窯猫通信覚書

絵描き・銅版画で本の挿画等描いている市川曜子の銅版画日記です。

冬の桃

私は今はテレビは見ていないのだけれど、昔はテレビっ子だった。
その中で覚えているのはNHKのドラマが多いのだけれど「冬の桃」(早坂暁脚本)はもう一度見てみたい物のひとつ。

今調べてみると全7回となっているから、それほど長い番組ではなかったようだけれどなんとなく覚えていて、番組の終わりだったか、西東三鬼の句が詠まれ、筆で書かれた文字が画面に現れたような気がする。有名な水枕の句以外は忘れていたけれど、時々、もう一度見たくなるドラマでもあった。(他には同じ早坂暁脚本の「花へんろ」も)


先日、図書館に行ったら、西東三鬼の著書「冬の桃」があったので借りてきた。原作とドラマは全然違う。と、言われていたようだったけれど、私はドラマの配役と設定以外はあまりよく覚えていなかったので、読み始めるとそれまで写真の中で静止していた俳優達が、いきなり動き出したように思えた。
いつも不機嫌そうな顔の小林桂樹や、やけっぱちのような三田佳子や、大竹しのぶや・・・。
それはまるで私が忘れていた実体験を、また再現しているかのような、不思議な感覚でもあった。

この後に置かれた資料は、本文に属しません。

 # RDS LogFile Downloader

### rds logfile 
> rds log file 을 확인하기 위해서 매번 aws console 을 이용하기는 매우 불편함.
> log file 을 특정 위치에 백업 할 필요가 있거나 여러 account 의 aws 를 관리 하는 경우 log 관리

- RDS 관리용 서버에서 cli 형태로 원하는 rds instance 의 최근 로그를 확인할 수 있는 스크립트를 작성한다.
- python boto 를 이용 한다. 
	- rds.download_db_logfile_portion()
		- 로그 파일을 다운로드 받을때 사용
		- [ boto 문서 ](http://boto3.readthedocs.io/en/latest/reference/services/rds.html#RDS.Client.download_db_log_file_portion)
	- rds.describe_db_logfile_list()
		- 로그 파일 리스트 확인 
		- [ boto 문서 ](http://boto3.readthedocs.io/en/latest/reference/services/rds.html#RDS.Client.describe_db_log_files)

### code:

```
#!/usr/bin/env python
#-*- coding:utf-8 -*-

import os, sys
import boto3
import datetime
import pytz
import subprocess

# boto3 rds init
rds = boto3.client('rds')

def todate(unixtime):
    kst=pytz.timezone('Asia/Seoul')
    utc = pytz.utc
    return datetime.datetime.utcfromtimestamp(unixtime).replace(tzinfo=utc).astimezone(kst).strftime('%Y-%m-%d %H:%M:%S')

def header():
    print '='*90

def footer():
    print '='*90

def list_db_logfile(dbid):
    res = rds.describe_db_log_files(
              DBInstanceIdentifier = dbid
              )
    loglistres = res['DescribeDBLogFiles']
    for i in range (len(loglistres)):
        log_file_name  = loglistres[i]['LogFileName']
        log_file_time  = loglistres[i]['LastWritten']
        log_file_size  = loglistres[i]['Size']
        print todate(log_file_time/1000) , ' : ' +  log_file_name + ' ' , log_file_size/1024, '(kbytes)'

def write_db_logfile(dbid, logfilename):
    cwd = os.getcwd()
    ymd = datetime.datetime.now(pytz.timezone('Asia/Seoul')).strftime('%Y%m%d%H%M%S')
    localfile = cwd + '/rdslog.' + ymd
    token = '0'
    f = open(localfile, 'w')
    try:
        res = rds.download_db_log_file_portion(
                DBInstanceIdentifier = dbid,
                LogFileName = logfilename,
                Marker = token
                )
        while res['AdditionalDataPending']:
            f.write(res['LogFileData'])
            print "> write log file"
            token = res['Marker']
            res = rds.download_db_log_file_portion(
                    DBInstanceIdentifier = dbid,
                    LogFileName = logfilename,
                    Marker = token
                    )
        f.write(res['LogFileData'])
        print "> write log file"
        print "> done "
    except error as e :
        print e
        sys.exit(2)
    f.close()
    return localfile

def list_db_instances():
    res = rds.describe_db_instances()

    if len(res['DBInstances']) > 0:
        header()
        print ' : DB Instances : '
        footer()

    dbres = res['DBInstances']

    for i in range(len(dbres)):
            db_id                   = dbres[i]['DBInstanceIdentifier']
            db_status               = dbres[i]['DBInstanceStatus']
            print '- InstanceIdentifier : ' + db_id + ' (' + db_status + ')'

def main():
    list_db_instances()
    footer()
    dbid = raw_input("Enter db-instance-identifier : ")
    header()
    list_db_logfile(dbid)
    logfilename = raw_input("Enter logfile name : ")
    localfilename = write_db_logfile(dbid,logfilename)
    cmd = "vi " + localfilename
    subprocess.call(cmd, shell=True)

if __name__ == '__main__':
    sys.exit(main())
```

ドラマでは港町の上空をアメリカ軍の飛行機が飛んでいて、全体的に厭世的な空気が流れていたような感じがしていたけれど、実際の登場人物達は、もっと積極的で生きることに貪欲のようだった。


「冬の桃」に収録されているものは、タイトルがオリジナルタイトルに戻されたらしく講談社文芸文庫で読むことができる。